Many years ago, when I was a novice, I received classes in the history of the consecrated religious life from an older sister. Over the course of those classes, she introduced me to a range of historical figures to help me chart the growth of the religious life from its origins in the early Church through its development in subsequent centuries. We learned about eremites and cenobites, monastics and mendicants, founders and reformers. Then, when we reached the twentieth century, my sister introduced me to another, lesser-known, but arguably no less interesting figure of Church history: her Aunt Odile.
Why? Because one night in the mid-1960s, when Aunt Odile was a young woman working in Paris, she met a man in a nightclub. He was a lot older than her, but they got on well and spent the next few hours talking and dancing together. In the early hours of the morning, when she was ready to go home, Aunt Odile asked the man who he was. “Well, up until yesterday I was the abbot of a Benedictine monastery,” he replied. “And tomorrow . . . who knows?”

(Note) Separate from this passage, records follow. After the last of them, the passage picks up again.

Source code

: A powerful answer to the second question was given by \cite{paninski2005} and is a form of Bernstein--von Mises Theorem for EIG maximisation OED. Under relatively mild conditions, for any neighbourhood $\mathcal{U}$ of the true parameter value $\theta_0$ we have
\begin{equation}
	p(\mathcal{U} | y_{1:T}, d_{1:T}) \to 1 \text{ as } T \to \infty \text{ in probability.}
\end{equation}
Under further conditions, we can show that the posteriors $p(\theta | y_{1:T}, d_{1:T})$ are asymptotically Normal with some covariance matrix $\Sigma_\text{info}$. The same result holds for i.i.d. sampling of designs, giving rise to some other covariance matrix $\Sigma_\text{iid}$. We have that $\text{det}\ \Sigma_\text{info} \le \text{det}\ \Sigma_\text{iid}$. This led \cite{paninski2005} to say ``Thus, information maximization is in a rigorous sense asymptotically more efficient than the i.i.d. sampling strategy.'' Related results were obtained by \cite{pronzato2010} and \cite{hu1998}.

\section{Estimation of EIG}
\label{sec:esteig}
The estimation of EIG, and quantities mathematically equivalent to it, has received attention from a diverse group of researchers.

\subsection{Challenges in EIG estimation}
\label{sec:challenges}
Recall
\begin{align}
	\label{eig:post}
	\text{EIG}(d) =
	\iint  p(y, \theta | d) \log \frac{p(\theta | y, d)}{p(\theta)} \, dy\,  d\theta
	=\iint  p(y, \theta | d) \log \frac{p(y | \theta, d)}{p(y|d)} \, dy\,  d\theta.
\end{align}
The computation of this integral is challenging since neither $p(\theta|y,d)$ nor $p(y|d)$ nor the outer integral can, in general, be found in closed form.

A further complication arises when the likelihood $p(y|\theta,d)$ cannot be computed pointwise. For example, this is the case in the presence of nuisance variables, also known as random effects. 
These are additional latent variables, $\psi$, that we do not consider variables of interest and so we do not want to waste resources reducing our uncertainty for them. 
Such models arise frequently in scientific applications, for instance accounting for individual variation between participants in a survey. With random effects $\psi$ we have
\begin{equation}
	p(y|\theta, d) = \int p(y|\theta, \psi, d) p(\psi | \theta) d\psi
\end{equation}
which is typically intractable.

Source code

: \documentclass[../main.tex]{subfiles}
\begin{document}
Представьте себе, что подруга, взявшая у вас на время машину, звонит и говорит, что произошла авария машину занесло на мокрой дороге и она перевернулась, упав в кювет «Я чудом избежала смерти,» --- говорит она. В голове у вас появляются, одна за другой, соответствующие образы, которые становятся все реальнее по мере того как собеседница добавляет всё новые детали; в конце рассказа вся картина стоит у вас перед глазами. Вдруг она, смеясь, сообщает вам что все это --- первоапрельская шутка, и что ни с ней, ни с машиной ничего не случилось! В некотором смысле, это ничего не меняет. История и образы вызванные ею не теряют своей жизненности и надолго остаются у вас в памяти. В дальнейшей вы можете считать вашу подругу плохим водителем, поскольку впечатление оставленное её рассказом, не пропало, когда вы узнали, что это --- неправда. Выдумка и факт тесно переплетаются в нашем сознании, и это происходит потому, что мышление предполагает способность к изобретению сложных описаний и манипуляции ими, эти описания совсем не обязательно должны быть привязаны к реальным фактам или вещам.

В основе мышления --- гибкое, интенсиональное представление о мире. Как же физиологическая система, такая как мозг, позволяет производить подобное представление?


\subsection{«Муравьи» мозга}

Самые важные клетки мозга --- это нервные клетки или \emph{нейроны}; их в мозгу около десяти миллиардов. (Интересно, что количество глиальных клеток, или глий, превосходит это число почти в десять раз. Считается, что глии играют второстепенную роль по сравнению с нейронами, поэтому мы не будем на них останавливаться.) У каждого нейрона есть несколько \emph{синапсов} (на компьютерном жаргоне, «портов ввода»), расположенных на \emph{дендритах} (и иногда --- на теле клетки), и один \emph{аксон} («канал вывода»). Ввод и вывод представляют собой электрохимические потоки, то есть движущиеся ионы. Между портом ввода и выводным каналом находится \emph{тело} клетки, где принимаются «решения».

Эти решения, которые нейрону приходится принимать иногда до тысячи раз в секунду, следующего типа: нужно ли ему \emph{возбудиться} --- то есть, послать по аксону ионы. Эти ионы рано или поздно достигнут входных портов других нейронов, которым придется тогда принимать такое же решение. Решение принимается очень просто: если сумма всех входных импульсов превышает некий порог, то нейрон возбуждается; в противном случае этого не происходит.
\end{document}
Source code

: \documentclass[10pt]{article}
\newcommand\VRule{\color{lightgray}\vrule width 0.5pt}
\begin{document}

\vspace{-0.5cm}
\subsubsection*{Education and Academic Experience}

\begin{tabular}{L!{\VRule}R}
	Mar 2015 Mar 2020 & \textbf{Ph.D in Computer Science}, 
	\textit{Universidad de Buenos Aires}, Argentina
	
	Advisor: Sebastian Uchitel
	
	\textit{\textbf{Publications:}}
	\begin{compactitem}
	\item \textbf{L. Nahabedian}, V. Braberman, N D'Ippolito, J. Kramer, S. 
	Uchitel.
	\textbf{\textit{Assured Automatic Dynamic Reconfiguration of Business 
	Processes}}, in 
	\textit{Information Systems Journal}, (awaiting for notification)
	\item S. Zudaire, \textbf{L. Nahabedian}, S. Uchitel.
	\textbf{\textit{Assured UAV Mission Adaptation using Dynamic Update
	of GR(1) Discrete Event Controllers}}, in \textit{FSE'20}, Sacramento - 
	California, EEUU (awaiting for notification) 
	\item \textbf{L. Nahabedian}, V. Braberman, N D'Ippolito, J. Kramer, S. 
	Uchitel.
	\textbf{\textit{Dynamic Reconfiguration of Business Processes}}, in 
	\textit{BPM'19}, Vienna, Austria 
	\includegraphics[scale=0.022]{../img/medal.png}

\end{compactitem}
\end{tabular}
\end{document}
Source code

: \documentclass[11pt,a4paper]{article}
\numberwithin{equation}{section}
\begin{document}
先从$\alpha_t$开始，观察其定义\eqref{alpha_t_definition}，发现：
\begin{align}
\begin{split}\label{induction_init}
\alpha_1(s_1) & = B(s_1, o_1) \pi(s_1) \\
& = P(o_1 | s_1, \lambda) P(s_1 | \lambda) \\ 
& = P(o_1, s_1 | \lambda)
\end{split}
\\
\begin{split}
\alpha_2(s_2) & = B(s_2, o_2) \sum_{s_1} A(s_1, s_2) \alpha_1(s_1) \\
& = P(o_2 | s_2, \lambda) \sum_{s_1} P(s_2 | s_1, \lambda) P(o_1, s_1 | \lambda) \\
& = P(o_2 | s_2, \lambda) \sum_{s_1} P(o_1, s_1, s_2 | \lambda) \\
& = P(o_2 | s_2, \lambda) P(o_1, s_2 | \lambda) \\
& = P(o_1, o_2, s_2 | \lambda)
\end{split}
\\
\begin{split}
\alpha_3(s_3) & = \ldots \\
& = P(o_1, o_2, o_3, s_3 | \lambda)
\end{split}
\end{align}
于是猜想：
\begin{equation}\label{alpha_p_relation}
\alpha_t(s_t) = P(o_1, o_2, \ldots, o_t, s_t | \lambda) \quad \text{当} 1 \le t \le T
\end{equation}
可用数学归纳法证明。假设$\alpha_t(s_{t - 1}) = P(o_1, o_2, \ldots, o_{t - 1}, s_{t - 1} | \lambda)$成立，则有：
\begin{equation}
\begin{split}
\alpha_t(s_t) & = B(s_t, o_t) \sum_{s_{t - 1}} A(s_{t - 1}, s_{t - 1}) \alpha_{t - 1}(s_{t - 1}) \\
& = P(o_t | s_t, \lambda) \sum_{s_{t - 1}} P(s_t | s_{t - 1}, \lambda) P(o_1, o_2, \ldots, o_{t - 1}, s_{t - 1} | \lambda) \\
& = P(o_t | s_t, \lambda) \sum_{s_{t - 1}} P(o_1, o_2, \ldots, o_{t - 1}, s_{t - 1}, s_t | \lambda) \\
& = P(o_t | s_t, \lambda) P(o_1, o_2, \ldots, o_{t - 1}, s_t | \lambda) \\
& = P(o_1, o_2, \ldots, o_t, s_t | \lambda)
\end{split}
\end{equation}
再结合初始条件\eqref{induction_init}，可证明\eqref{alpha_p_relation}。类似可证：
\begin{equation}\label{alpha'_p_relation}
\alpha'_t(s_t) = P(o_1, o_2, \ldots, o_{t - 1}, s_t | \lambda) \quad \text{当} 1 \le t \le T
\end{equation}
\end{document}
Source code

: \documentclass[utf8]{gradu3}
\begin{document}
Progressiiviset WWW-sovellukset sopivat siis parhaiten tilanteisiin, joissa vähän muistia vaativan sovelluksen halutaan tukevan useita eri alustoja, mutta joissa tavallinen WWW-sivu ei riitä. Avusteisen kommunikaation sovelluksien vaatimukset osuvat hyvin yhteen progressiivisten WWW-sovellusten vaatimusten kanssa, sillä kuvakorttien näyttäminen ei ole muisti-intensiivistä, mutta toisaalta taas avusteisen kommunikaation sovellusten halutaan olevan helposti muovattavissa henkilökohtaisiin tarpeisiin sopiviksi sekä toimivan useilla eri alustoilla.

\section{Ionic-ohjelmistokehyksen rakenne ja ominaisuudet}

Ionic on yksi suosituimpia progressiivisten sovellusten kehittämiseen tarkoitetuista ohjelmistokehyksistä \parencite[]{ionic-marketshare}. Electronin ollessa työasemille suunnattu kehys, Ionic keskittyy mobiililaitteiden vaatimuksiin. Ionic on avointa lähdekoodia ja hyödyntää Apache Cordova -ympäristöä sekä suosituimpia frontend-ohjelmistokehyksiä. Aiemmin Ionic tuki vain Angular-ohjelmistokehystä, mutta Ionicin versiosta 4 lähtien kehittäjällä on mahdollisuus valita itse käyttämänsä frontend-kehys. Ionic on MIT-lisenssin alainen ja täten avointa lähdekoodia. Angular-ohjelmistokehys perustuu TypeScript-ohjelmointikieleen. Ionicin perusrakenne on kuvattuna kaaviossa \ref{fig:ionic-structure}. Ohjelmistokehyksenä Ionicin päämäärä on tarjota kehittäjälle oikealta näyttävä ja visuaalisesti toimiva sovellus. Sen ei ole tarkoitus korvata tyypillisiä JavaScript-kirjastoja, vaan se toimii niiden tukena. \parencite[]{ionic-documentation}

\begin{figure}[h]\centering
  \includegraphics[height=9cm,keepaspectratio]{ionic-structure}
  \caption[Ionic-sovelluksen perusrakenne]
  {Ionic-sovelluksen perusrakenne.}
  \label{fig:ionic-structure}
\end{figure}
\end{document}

The story of Aunt Odile getting hit on in a Paris nightclub by a monk is, understandably, now a cherished part of family lore: a story relayed to grandchildren at Christmases and cousinades to pithily illustrate what the older generation got up to in the swinging Sixties. But for my sister, tasked with drawing up a program of formation for historically illiterate novices such as myself, it also had something highly important to tell us all about the consecrated religious life in the modern era. After all, if I could give the beginnings of an explanation as to how Aunt Odile, an apparently inconsequential figure in ecclesiastical history, could end up dancing the night away with a Benedictine abbot before the decade of the Second Vatican Council was out—if, in other words, I could delineate the events in the Church, the movements in society, and the trends in Catholic intellectualism which led both Aunt Odile and the abbot to this point—then I would have demonstrated to my sister that I understood most, if not all, of the key historical and intellectual factors influencing the development of the consecrated religious life in the twentieth century West. The very public identity crisis which beset Aunt Odile’s dancing abbot was by no means a unique or singular event.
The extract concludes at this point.